Jean keluar dari kamarnya setelah suara Ceye memanggilnya. Ia duduk di salah satu kursi yang ada di meja makan lalu menuang air putih dari dalam teko ke gelas di hadapannya.

"Bentar ya, ini obat sebelum makan. Ini obat sesudah makan." Ceye meletakkan dua buah piring kecil berisi obat-obatan milik Jean.

"Makasih, Ye." Jean tersenyum miris menatap obat-obatan tersebut.

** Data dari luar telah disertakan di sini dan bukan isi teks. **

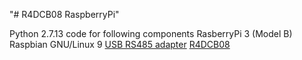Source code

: "# R4DCB08 RaspberryPi" 

Python 2.7.13 code for following components
RasberryPi 3 (Model B) Raspbian GNU/Linux 9
[USB RS485 adapter](https://www.voelkner.de/products/4552857/USB-to-RS485-Adapter-Seriell-Konverter-Schnittstelle-for-Raspberry-Pi.html?offer=f549a69a3880326c7fb911f04d43ead7)
[R4DCB08](https://www.amazon.de/Temperaturempf%C3%A4nger-Datenkonverter-Controller-Recorder-DS18B20/dp/B09H6LCFFP)


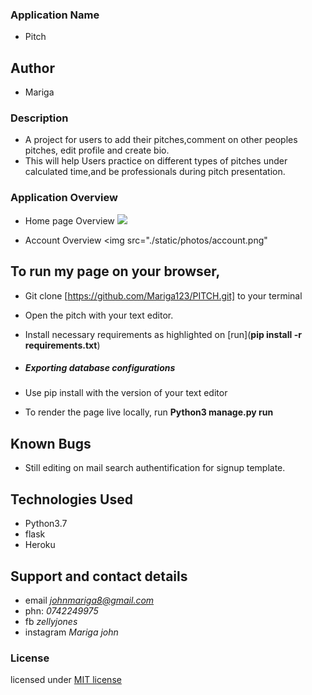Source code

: ### Application Name
* Pitch

## Author
* Mariga

### Description
* A project for users to add their pitches,comment on other peoples pitches, edit profile and create bio.
* This will help Users practice on different types of pitches under calculated time,and be professionals during pitch presentation.

### Application Overview
* Home page Overview
    <img src="static/photos/home.png">

* Account Overview
    <img src="./static/photos/account.png"

## To run my page on your browser,

* Git  clone [https://github.com/Mariga123/PITCH.git] to your terminal
* Open the pitch with your text editor.
* Install necessary requirements as highlighted on [run](**pip install -r requirements.txt**)

* ##### Exporting database configurations
* Use pip install with the version of your text editor
* To render the page live locally, run **Python3 manage.py run**

## Known Bugs
* Still editing on mail search authentification for signup template.

## Technologies Used
* Python3.7
* flask
* Heroku

## Support and contact details
* email *johnmariga8@gmail.com*
* phn: *0742249975*
* fb *zellyjones*
* instagram *Mariga john*

### License
licensed under [MIT license](LICENSE)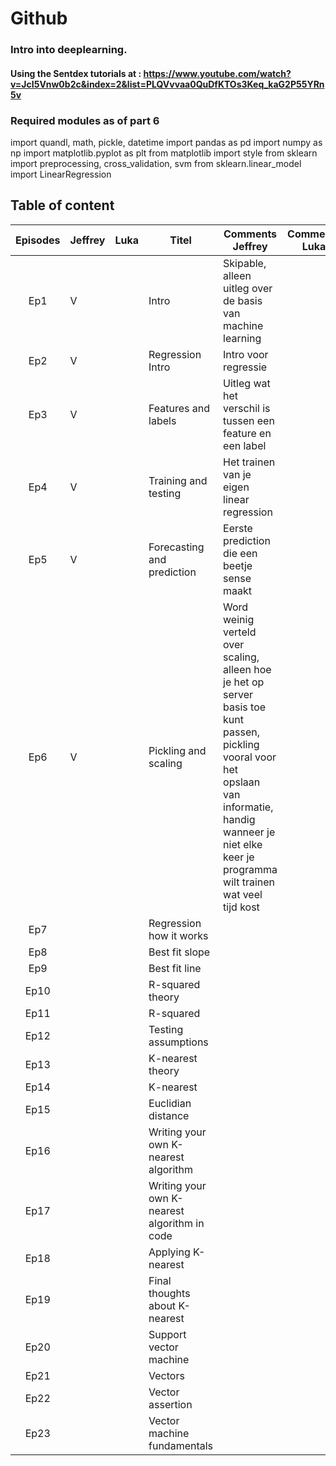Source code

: # Github
### Intro into deeplearning.

#### Using the Sentdex tutorials at : https://www.youtube.com/watch?v=JcI5Vnw0b2c&index=2&list=PLQVvvaa0QuDfKTOs3Keq_kaG2P55YRn5v

### Required modules as of part 6
import quandl, math, pickle, datetime
import pandas as pd
import numpy as np
import matplotlib.pyplot as plt
from matplotlib import style
from sklearn import preprocessing, cross_validation, svm
from sklearn.linear_model import LinearRegression


## Table of content
| Episodes |  Jeffrey | Luka |Titel|Comments Jeffrey|Comments Luka|
|:--------:|----------|------|------|--------------------------------|--------|
| Ep1      | V        |      |Intro|Skipable, alleen uitleg over de basis van machine learning||
| Ep2      | V        |      |Regression Intro|Intro voor regressie||
| Ep3      | V        |      |Features and labels|Uitleg wat het verschil is tussen een feature en een label||
| Ep4      | V        |      |Training and testing|Het trainen van je eigen linear regression||
| Ep5      | V        |      |Forecasting and prediction|Eerste prediction die een beetje sense maakt||
| Ep6      | V        |      |Pickling and scaling|Word weinig verteld over scaling, alleen hoe je het op server basis toe kunt passen, pickling vooral voor het opslaan van informatie, handig wanneer je niet elke keer je programma wilt trainen wat veel tijd kost||
| Ep7      |          |      |Regression how it works|||
| Ep8      |          |      |Best fit slope|||
| Ep9      |          |      |Best fit line|||
| Ep10      |          |      |R-squared theory|||
| Ep11      |          |      |R-squared|||
| Ep12      |          |      |Testing assumptions|||
| Ep13      |          |      |K-nearest theory|||
| Ep14      |          |      |K-nearest|||
| Ep15      |          |      |Euclidian distance|||
| Ep16      |          |      |Writing your own K-nearest algorithm|||
| Ep17      |          |      |Writing your own K-nearest algorithm in code|||
| Ep18      |          |      |Applying K-nearest|||
| Ep19      |          |      |Final thoughts about K-nearest|||
| Ep20      |          |      |Support vector machine|||
| Ep21      |          |      |Vectors|||
| Ep22      |          |      |Vector assertion|||
| Ep23      |          |      |Vector machine fundamentals|||


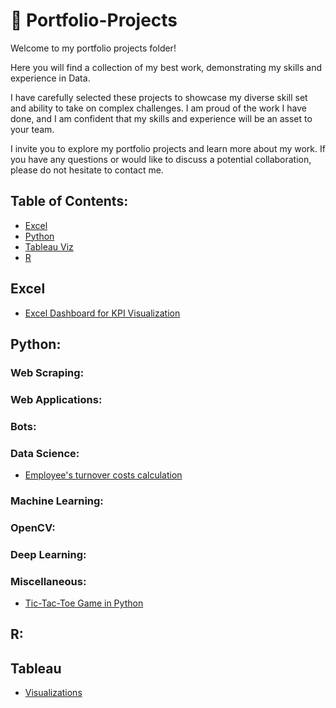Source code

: 
# 💎 Portfolio-Projects
Welcome to my portfolio projects folder!

Here you will find a collection of my best work, demonstrating my skills and experience in Data.

I have carefully selected these projects to showcase my diverse skill set and ability to take on complex challenges. I am proud of the work I have done, and I am confident that my skills and experience will be an asset to your team.

I invite you to explore my portfolio projects and learn more about my work. If you have any questions or would like to discuss a potential collaboration, please do not hesitate to contact me.


## Table of Contents:

- [Excel](#excel)
- [Python](#python)
- [Tableau Viz ](#Tableau)
- [R](#R)


## Excel

  - [Excel Dashboard for KPI Visualization](https://github.com/PeJiR/Excel.git)

## Python:

### Web Scraping:

### Web Applications:

### Bots:

### Data Science:
- [Employee's turnover costs calculation](https://github.com/PeJiR/employee-s-turnover-costs-calculation.git)

### Machine Learning:

### OpenCV:

### Deep Learning:

### Miscellaneous:
- [Tic-Tac-Toe Game in Python](https://github.com/PeJiR/Professional-Certificates/blob/main/Professional%20Certificate%20in_Computer%20Science%20for%20Python%20Programming/CS50-s-Introduction-to-Programming-with-Python/Final%20Project/README.md)

## R:

## Tableau 
- [Visualizations](https://github.com/PeJiR/Tableau-Visualitations)
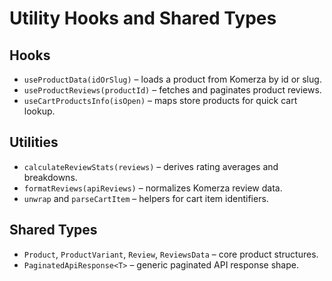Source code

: # Utility Hooks and Shared Types

## Hooks
- `useProductData(idOrSlug)` – loads a product from Komerza by id or slug.
- `useProductReviews(productId)` – fetches and paginates product reviews.
- `useCartProductsInfo(isOpen)` – maps store products for quick cart lookup.

## Utilities
- `calculateReviewStats(reviews)` – derives rating averages and breakdowns.
- `formatReviews(apiReviews)` – normalizes Komerza review data.
- `unwrap` and `parseCartItem` – helpers for cart item identifiers.

## Shared Types
- `Product`, `ProductVariant`, `Review`, `ReviewsData` – core product structures.
- `PaginatedApiResponse<T>` – generic paginated API response shape.

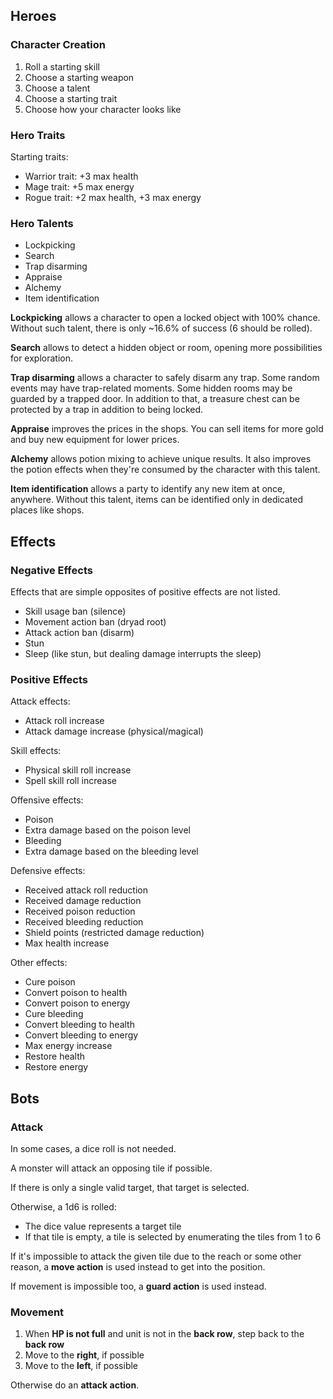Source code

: ## Heroes

### Character Creation

1. Roll a starting skill 
2. Choose a starting weapon
3. Choose a talent
4. Choose a starting trait
5. Choose how your character looks like

### Hero Traits

Starting traits:

* Warrior trait: +3 max health
* Mage trait: +5 max energy
* Rogue trait: +2 max health, +3 max energy

### Hero Talents

* Lockpicking
* Search
* Trap disarming
* Appraise
* Alchemy
* Item identification

**Lockpicking** allows a character to open a locked object with 100% chance. Without such talent, there is only ~16.6% of success (6 should be rolled).

**Search** allows to detect a hidden object or room, opening more possibilities for exploration.

**Trap disarming** allows a character to safely disarm any trap. Some random events may have trap-related moments. Some hidden rooms may be guarded by a trapped door. In addition to that, a treasure chest can be protected by a trap in addition to being locked.

**Appraise** improves the prices in the shops. You can sell items for more gold and buy new equipment for lower prices.

**Alchemy** allows potion mixing to achieve unique results. It also improves the potion effects when they're consumed by the character with this talent.

**Item identification** allows a party to identify any new item at once, anywhere. Without this talent, items can be identified only in dedicated places like shops.

## Effects

### Negative Effects

Effects that are simple opposites of positive effects are not listed.

* Skill usage ban (silence)
* Movement action ban (dryad root)
* Attack action ban (disarm)
* Stun
* Sleep (like stun, but dealing damage interrupts the sleep)

### Positive Effects

Attack effects:

* Attack roll increase
* Attack damage increase (physical/magical)

Skill effects:

* Physical skill roll increase
* Spell skill roll increase

Offensive effects:

* Poison
* Extra damage based on the poison level
* Bleeding
* Extra damage based on the bleeding level

Defensive effects:

* Received attack roll reduction
* Received damage reduction
* Received poison reduction
* Received bleeding reduction
* Shield points (restricted damage reduction)
* Max health increase

Other effects:

* Cure poison
* Convert poison to health
* Convert poison to energy
* Cure bleeding
* Convert bleeding to health
* Convert bleeding to energy
* Max energy increase
* Restore health
* Restore energy

## Bots

### Attack

In some cases, a dice roll is not needed.

A monster will attack an opposing tile if possible.

If there is only a single valid target, that target is selected.

Otherwise, a 1d6 is rolled:

* The dice value represents a target tile
* If that tile is empty, a tile is selected by enumerating the tiles from 1 to 6

If it's impossible to attack the given tile due to the reach or some other reason, a **move action** is used instead to get into the position.

If movement is impossible too, a **guard action** is used instead.

### Movement

1. When **HP is not full** and unit is not in the **back row**, step back to the **back row**
2. Move to the **right**, if possible
3. Move to the **left**, if possible

Otherwise do an **attack action**.
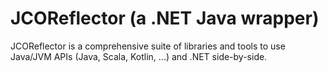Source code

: # JCOReflector (a .NET Java wrapper)

JCOReflector is a comprehensive suite of libraries and tools to use Java/JVM APIs (Java, Scala, Kotlin, ...) and .NET side-by-side.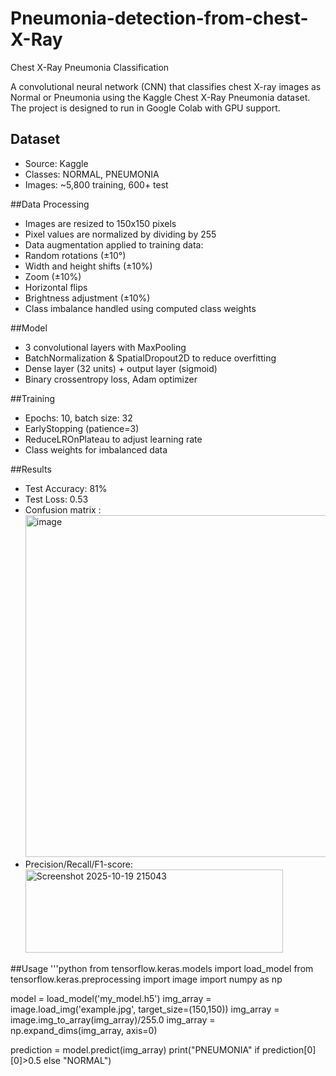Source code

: # Pneumonia-detection-from-chest-X-Ray

Chest X-Ray Pneumonia Classification

A convolutional neural network (CNN) that classifies chest X-ray images as Normal or Pneumonia using the Kaggle Chest X-Ray Pneumonia dataset. The project is designed to run in Google Colab with GPU support.

## Dataset
- Source: Kaggle
- Classes: NORMAL, PNEUMONIA
- Images: ~5,800 training, 600+ test

##Data Processing
-	Images are resized to 150x150 pixels
-	Pixel values are normalized by dividing by 255
-	Data augmentation applied to training data:
-	Random rotations (±10°)
-	Width and height shifts (±10%)
-	Zoom (±10%)
-	Horizontal flips
-	Brightness adjustment (±10%)
-	Class imbalance handled using computed class weights

##Model
-	3 convolutional layers with MaxPooling
-	BatchNormalization & SpatialDropout2D to reduce overfitting
-	Dense layer (32 units) + output layer (sigmoid)
-	Binary crossentropy loss, Adam optimizer

##Training
-	Epochs: 10, batch size: 32
-	EarlyStopping (patience=3)
-	ReduceLROnPlateau to adjust learning rate
-	Class weights for imbalanced data

##Results
-	Test Accuracy: 81%
-	Test Loss: 0.53
-	Confusion matrix :
	   <img width="517" height="547" alt="image" src="https://github.com/user-attachments/assets/f35b2bee-a394-4c48-afba-36128cf0dbb8" />
  - Precision/Recall/F1-score:
	   <img width="412" height="133" alt="Screenshot 2025-10-19 215043" src="https://github.com/user-attachments/assets/63919b3c-5e00-4f1b-84ab-b9d90c5d320d" />

	  
    
##Usage
'''python
from tensorflow.keras.models import load_model
from tensorflow.keras.preprocessing import image
import numpy as np

model = load_model('my_model.h5')
img_array = image.load_img('example.jpg', target_size=(150,150))
img_array = image.img_to_array(img_array)/255.0
img_array = np.expand_dims(img_array, axis=0)

prediction = model.predict(img_array)
print("PNEUMONIA" if prediction[0][0]>0.5 else "NORMAL")
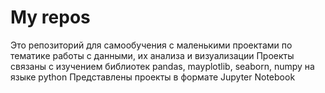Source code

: # My repos
Это репозиторий для самообучения с маленькими проектами по тематике работы с данными, их анализа и визуализации
Проекты связаны с изучением библиотек pandas, mayplotlib, seaborn, numpy на языке python
Представлены проекты в формате Jupyter Notebook
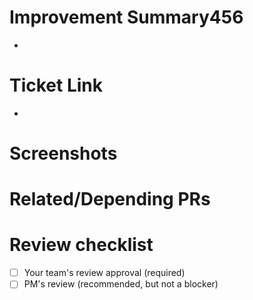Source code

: <!-- Use this description template for improvements to existing features. -->

<!-- Briefly describe what this PR is about. -->

# Improvement Summary456

-

<!-- Paste the link to the ticket here. -->

# Ticket Link

-

<!-- If there are new or changes to UI please post the screenshots here. -->

# Screenshots

<!-- Post the links to related/depending PRs here. -->

# Related/Depending PRs

# Review checklist

- [ ] Your team's review approval (required)
- [ ] PM's review (recommended, but not a blocker)
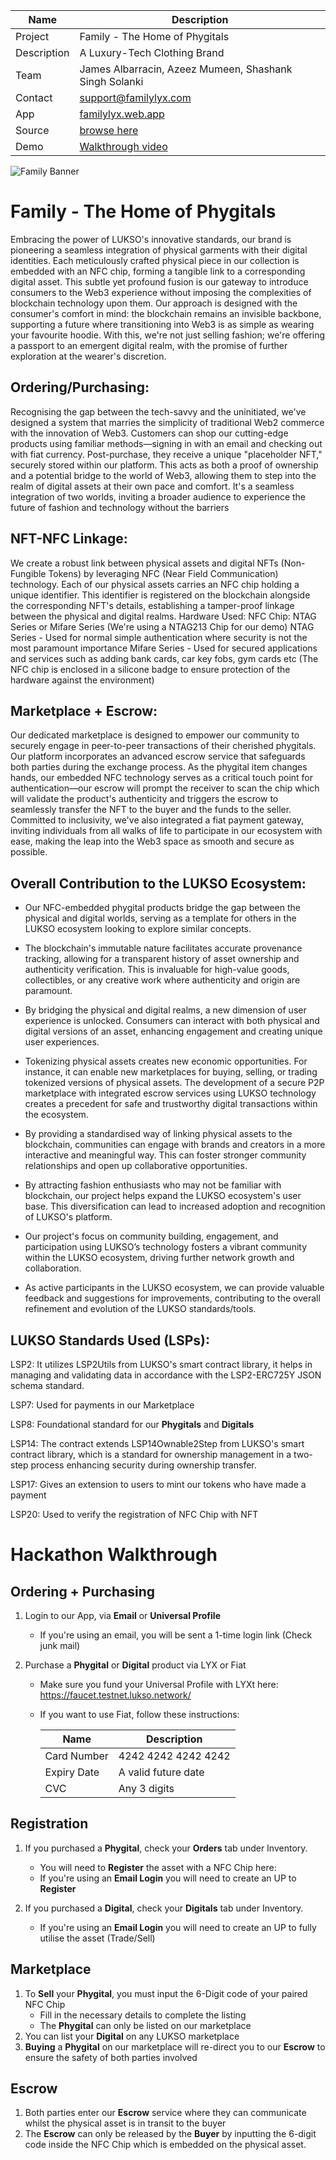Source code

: | Name        | Description   |
|-------------|---------------|
| Project     | Family - The Home of Phygitals     |
| Description | A Luxury-Tech Clothing Brand |
| Team        | James Albarracin, Azeez Mumeen, Shashank Singh Solanki |
| Contact     | support@familylyx.com |
| App         | [familylyx.web.app](https://familylyx.web.app/) |
| Source      | [browse here](http://github.com/source) |
| Demo        | [Walkthrough video](http://youtube.com/demo) |

![Family Banner](https://imgur.com/eYU3PFE)

# Family - The Home of Phygitals

Embracing the power of LUKSO's innovative standards, our brand is pioneering a seamless integration of physical garments with their digital identities. Each meticulously crafted physical piece in our collection is embedded with an NFC chip, forming a tangible link to a corresponding digital asset. This subtle yet profound fusion is our gateway to introduce consumers to the Web3 experience without imposing the complexities of blockchain technology upon them. Our approach is designed with the consumer's comfort in mind: the blockchain remains an invisible backbone, supporting a future where transitioning into Web3 is as simple as wearing your favourite hoodie. With this, we're not just selling fashion; we're offering a passport to an emergent digital realm, with the promise of further exploration at the wearer's discretion.

## Ordering/Purchasing:

Recognising the gap between the tech-savvy and the uninitiated, we've designed a system that marries the simplicity of traditional Web2 commerce with the innovation of Web3. Customers can shop our cutting-edge products using familiar methods—signing in with an email and checking out with fiat currency. Post-purchase, they receive a unique "placeholder NFT," securely stored within our platform. This acts as both a proof of ownership and a potential bridge to the world of Web3, allowing them to step into the realm of digital assets at their own pace and comfort. It's a seamless integration of two worlds, inviting a broader audience to experience the future of fashion and technology without the barriers

## NFT-NFC Linkage:

We create a robust link between physical assets and digital NFTs (Non-Fungible Tokens) by leveraging NFC (Near Field Communication) technology. Each of our physical assets carries an NFC chip holding a unique identifier. This identifier is registered on the blockchain alongside the corresponding NFT's details, establishing a tamper-proof linkage between the physical and digital realms. Hardware Used: NFC Chip: NTAG Series or Mifare Series (We're using a NTAG213 Chip for our demo) NTAG Series - Used for normal simple authentication where security is not the most paramount importance Mifare Series - Used for secured applications and services such as adding bank cards, car key fobs, gym cards etc (The NFC chip is enclosed in a silicone badge to ensure protection of the hardware against the environment)

## Marketplace + Escrow:

Our dedicated marketplace is designed to empower our community to securely engage in peer-to-peer transactions of their cherished phygitals. Our platform incorporates an advanced escrow service that safeguards both parties during the exchange process. As the phygital item changes hands, our embedded NFC technology serves as a critical touch point for authentication—our escrow will prompt the receiver to scan the chip which will validate the product's authenticity and triggers the escrow to seamlessly transfer the NFT to the buyer and the funds to the seller. Committed to inclusivity, we've also integrated a fiat payment gateway, inviting individuals from all walks of life to participate in our ecosystem with ease, making the leap into the Web3 space as smooth and secure as possible.

## Overall Contribution to the LUKSO Ecosystem:

- Our NFC-embedded phygital products bridge the gap between the physical and digital worlds, serving as a template for others in the LUKSO ecosystem looking to explore similar concepts.

- The blockchain's immutable nature facilitates accurate provenance tracking, allowing for a transparent history of asset ownership and authenticity verification. This is invaluable for high-value goods, collectibles, or any creative work where authenticity and origin are paramount.

- By bridging the physical and digital realms, a new dimension of user experience is unlocked. Consumers can interact with both physical and digital versions of an asset, enhancing engagement and creating unique user experiences.

- Tokenizing physical assets creates new economic opportunities. For instance, it can enable new marketplaces for buying, selling, or trading tokenized versions of physical assets. The development of a secure P2P marketplace with integrated escrow services using LUKSO technology creates a precedent for safe and trustworthy digital transactions within the ecosystem.

- By providing a standardised way of linking physical assets to the blockchain, communities can engage with brands and creators in a more interactive and meaningful way. This can foster stronger community relationships and open up collaborative opportunities.

- By attracting fashion enthusiasts who may not be familiar with blockchain, our project helps expand the LUKSO ecosystem's user base. This diversification can lead to increased adoption and recognition of LUKSO's platform.

- Our project's focus on community building, engagement, and participation using LUKSO’s technology fosters a vibrant community within the LUKSO ecosystem, driving further network growth and collaboration.

- As active participants in the LUKSO ecosystem, we can provide valuable feedback and suggestions for improvements, contributing to the overall refinement and evolution of the LUKSO standards/tools.

## LUKSO Standards Used (LSPs):

LSP2: It utilizes LSP2Utils from LUKSO's smart contract library, it helps in managing and validating data in accordance with the LSP2-ERC725Y JSON schema standard.

LSP7: Used for payments in our Marketplace

LSP8: Foundational standard for our **Phygitals** and **Digitals**

LSP14: The contract extends LSP14Ownable2Step from LUKSO's smart contract library, which is a standard for ownership management in a two-step process enhancing security during ownership transfer.

LSP17: Gives an extension to users to mint our tokens who have made a payment

LSP20: Used to verify the registration of NFC Chip with NFT


# Hackathon Walkthrough
## Ordering + Purchasing
1. Login to our App, via **Email** or **Universal Profile**
   - If you're using an email, you will be sent a 1-time login link (Check junk mail)

2. Purchase a **Phygital** or **Digital** product via LYX or Fiat
   - Make sure you fund your Universal Profile with LYXt here: https://faucet.testnet.lukso.network/
   - If you want to use Fiat, follow these instructions:

		| Name        | Description   |
		|-------------|---------------|
		| Card Number | 4242 4242 4242 4242 |
		| Expiry Date | A valid future date |
		| CVC         | Any 3 digits |

## Registration
1. If you purchased a **Phygital**, check your **Orders** tab under Inventory.
   - You will need to **Register** the asset with a NFC Chip here:
   - If you're using an **Email Login** you will need to create an UP to **Register**
  
2. If you purchased a **Digital**, check your **Digitals** tab under Inventory.
   - If you're using an **Email Login** you will need to create an UP to fully utilise the asset (Trade/Sell)

## Marketplace
1. To **Sell** your **Phygital**, you must input the 6-Digit code of your paired NFC Chip
   - Fill in the necessary details to complete the listing
   - The **Phygital** can only be listed on our marketplace
2. You can list your **Digital** on any LUKSO marketplace
3. **Buying** a **Phygital** on our marketplace will re-direct you to our **Escrow** to ensure the safety of both parties involved

## Escrow
1. Both parties enter our **Escrow** service where they can communicate whilst the physical asset is in transit to the buyer
2. The **Escrow** can only be released by the **Buyer** by inputting the 6-digit code inside the NFC Chip which is embedded on the physical asset.
  






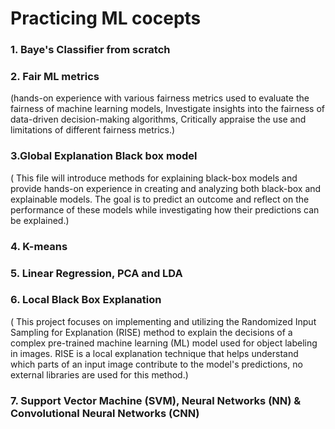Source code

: # Practicing ML cocepts
###  1. Baye's Classifier from scratch 
###  2. Fair ML metrics
(hands-on experience with various fairness metrics used to evaluate the fairness of machine learning models, Investigate insights into the fairness of data-driven decision-making algorithms, Critically appraise the use and limitations of different fairness metrics.)
###  3.Global Explanation Black box model 
 ( This file  will introduce methods for explaining black-box models and provide hands-on experience in creating and analyzing both black-box and explainable models. The goal is to predict an outcome and reflect on the performance of these models while investigating how their predictions can be explained.) 
###  4. K-means
###  5. Linear Regression, PCA and LDA
###  6. Local Black Box Explanation 
 ( This project focuses on implementing and utilizing the Randomized Input Sampling for Explanation (RISE) method to explain the decisions of a complex pre-trained machine learning (ML) model used for object labeling in images. RISE is a local explanation technique that helps understand which parts of an input image contribute to the model's predictions, no external libraries are used for this method.)
###  7. Support Vector Machine (SVM), Neural Networks (NN) & Convolutional Neural Networks (CNN)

Obat yang di resepkan Wirya dan juga Arkan, psikiater sekaligus sahabat Ceye dan Jean.

Jean meminum obatnya perlahan, setelahnya ia menunggu beberapa menit lalu mulai memakan makanannya.

Selama 20 menit hanya ada suara piring dan sendok yang beradu. Sesekali Ceye melirik Jean yang terlibat menahan mual.

"Je, mual ya? Gausah di lanjutin. Sayang kalau keluar lagi, lo udah makan mayan kok. Kata Wirya ga perlu di paksa."

Jean mengangguk, ia melepaskan sendok dalam genggamannya lalu meminum air putih dan sisa obatnya.

Sementara Ceye mencuci piring, Jean berjalan menuju ruang tengah dan menonton TV.

Jean berbaring di sofa karena tubuhnya sangat lemas. Tak berselang lama Ceye menghampiri Jean dan duduk di karpet.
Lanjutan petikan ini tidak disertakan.